● **TASK PROMPT**
From the material below, list every line containing "article".

=== Section Start ===

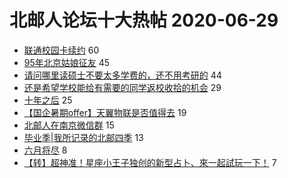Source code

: # 北邮人论坛十大热帖 2020-06-29

- [联通校园卡续约](https://bbs.byr.cn/article/Picture/3259123) 60
- [95年北京姑娘征友](https://bbs.byr.cn/article/Friends/1963987) 45
- [请问哪里读硕士不要太多学费的，还不用考研的](https://bbs.byr.cn/article/AimGraduate/1192709) 44
- [还是希望学校能给有需要的同学返校收拾的机会](https://bbs.byr.cn/article/Talking/6205935) 29
- [十年之后](https://bbs.byr.cn/article/WorkLife/1148043) 25
- [【国企暑期offer】天翼物联是否值得去](https://bbs.byr.cn/article/Job/2093826) 19
- [北邮人在南京微信群](https://bbs.byr.cn/article/Jiangsu/113508) 15
- [毕业季|我所记录的北邮四季](https://bbs.byr.cn/article/Photo/268959) 13
- [六月将尽](https://bbs.byr.cn/article/Feeling/3148700) 8
- [【转】超神准！星座小王子独创的新型占卜、來一起試玩一下！](https://bbs.byr.cn/article/Constellations/326533) 7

=== Section End ===

● **TASK ANSWER**
- [联通校园卡续约](https://bbs.byr.cn/article/Picture/3259123) 60
- [95年北京姑娘征友](https://bbs.byr.cn/article/Friends/1963987) 45
- [请问哪里读硕士不要太多学费的，还不用考研的](https://bbs.byr.cn/article/AimGraduate/1192709) 44
- [还是希望学校能给有需要的同学返校收拾的机会](https://bbs.byr.cn/article/Talking/6205935) 29
- [十年之后](https://bbs.byr.cn/article/WorkLife/1148043) 25
- [【国企暑期offer】天翼物联是否值得去](https://bbs.byr.cn/article/Job/2093826) 19
- [北邮人在南京微信群](https://bbs.byr.cn/article/Jiangsu/113508) 15
- [毕业季|我所记录的北邮四季](https://bbs.byr.cn/article/Photo/268959) 13
- [六月将尽](https://bbs.byr.cn/article/Feeling/3148700) 8
- [【转】超神准！星座小王子独创的新型占卜、來一起試玩一下！](https://bbs.byr.cn/article/Constellations/326533) 7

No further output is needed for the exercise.